By Wayne McLaurin
University of Georgia
In your garden, you need to get inside the mind of a tomato.
No, I'm not crazy. Tomatoes really do think. Well, OK, "respond" might be a better term.
Take, for instance, when the tomato is young. Just planted, with snug roots down in nice, rich soil, plenty of food for growth and nothing to do but just stretch those cells, make chlorophyll and enjoy itself, the tomato is much like a baby. It inches up, extending its roots and growing branches and leaves, then more leaves.
Tomatoes go through growing stages
After going through these juvenile growing pains, it becomes a strong, healthy plant and turns to reproducing its own kind. Its ample leaf area can support reproductive structures (tomato fruits).
Now, at its peak, it sends out the flower structures. The flowers develop, open up for only one day and are pollinated by the wind. The plant sets fruits, knowing all systems are functioning fully, thinking all along just how happy it is in the sunshine.
Along comes a heavy-handed gardener with the fertilizer bag. You know what happens. The gardener sees the plant's flowers and initial tiny tomatoes and, thinking it needs feeding at this reproductive time, dumps a generous amount of fertilizer at the base of the plant.
Fertilizer shock
Almost at once the plant is thrown into confusion. This happy tomato that was basking in the warm sun just a few minutes ago, with no cares in the world, is jolted back into another physiological process it didn't really want.
All of its sensors, all of its "mental" processes, now tell it more fertilizer is present, especially nitrogen, and it needs to throw off the fruit it has set and grow more foliage.
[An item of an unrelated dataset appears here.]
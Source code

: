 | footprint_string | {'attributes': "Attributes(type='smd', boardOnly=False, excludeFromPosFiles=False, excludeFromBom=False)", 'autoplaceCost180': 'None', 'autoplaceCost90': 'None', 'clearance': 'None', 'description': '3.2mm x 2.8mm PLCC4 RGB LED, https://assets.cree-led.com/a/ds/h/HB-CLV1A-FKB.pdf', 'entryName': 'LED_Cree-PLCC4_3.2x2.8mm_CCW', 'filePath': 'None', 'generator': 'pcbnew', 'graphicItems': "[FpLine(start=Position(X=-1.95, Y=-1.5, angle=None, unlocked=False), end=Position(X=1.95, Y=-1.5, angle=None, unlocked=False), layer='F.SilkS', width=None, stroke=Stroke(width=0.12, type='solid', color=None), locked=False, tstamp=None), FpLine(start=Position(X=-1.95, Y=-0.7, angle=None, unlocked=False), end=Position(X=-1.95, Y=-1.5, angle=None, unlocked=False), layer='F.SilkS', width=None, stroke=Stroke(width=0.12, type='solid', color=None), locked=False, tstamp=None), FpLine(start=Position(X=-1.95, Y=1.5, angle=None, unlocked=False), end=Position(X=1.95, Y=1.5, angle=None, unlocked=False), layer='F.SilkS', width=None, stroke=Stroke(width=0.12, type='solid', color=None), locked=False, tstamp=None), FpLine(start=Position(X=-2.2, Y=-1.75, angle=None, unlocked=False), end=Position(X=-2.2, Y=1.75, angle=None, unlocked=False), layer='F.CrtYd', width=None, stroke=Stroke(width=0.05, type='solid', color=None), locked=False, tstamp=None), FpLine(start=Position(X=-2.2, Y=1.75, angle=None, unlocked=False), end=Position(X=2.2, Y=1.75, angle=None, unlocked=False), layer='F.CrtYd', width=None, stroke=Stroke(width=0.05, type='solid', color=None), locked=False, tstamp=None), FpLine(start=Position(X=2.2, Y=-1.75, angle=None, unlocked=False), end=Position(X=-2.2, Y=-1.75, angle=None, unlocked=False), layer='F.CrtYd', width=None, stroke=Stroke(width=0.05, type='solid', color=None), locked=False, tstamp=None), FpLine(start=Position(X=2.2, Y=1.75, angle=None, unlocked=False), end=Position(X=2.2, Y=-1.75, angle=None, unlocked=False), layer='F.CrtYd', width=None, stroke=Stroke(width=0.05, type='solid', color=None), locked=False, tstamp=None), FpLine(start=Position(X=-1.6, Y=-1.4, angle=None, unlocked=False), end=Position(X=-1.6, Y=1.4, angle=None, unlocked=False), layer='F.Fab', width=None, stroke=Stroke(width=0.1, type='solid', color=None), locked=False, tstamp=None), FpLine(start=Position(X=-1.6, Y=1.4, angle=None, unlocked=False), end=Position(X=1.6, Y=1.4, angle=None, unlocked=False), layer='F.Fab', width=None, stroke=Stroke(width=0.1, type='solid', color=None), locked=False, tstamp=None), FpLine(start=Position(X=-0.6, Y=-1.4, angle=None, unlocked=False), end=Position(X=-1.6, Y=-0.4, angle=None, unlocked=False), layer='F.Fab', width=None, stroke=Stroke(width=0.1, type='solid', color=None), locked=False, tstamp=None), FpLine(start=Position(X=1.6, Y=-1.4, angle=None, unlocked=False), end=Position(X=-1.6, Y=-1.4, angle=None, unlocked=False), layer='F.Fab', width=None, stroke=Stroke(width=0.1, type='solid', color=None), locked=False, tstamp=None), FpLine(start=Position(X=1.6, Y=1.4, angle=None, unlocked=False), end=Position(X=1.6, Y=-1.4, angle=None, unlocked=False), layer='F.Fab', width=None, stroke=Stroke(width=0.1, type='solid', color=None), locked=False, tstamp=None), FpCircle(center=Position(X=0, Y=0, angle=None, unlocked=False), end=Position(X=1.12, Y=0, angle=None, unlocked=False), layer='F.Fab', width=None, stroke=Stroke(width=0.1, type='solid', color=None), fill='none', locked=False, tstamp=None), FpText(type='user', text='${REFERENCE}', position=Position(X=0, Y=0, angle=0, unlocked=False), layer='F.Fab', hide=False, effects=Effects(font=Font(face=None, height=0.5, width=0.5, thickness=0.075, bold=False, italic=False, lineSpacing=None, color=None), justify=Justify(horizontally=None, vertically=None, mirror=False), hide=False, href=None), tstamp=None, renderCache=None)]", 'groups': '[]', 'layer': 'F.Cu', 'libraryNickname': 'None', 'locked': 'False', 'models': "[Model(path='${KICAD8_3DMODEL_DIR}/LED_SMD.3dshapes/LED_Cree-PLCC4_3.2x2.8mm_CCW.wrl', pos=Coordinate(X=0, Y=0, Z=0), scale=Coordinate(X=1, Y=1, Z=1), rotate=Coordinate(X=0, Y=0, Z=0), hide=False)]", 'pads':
The obedient plant responds and drops the fruits.
The gardener goes out the next day and looks for the flowers that were there yesterday, can't find them and calls the nearest county agent.
Well, I get the call from the county agent. That's when I "get into the mind of the tomato." What went wrong from the tomato's perspective?
Tomato care tips
What can you do if you can't think like a tomato? Just follow these directions (that a tomato "told" me):
1. Fertilize and lime according to soil-test recommendations. Use a fertilizer with a 1-2-3 or 1-2-2 analysis (5-10-15, 1-2-2 or 6-12-12, for instance). Avoid, at all cost, using a 1-1-1 analysis, such as 10-10-10 or 13-13-13.
2. Water as needed, usually about 1 inch per week. Don't wet the foliage -- this causes diseases.
3. Side-dress tomatoes only after fruit set and never while they're blooming. It's best to side-dress when the fruits are about the size of a dime. This will allow for proper growth and fruiting for the next flowering structure.
If you talk with your tomatoes, they may tell you,
"More than 100 diseases and insects attack us. So please don't complicate our lives with extra fertilizer and overtax our 'thinking' processes."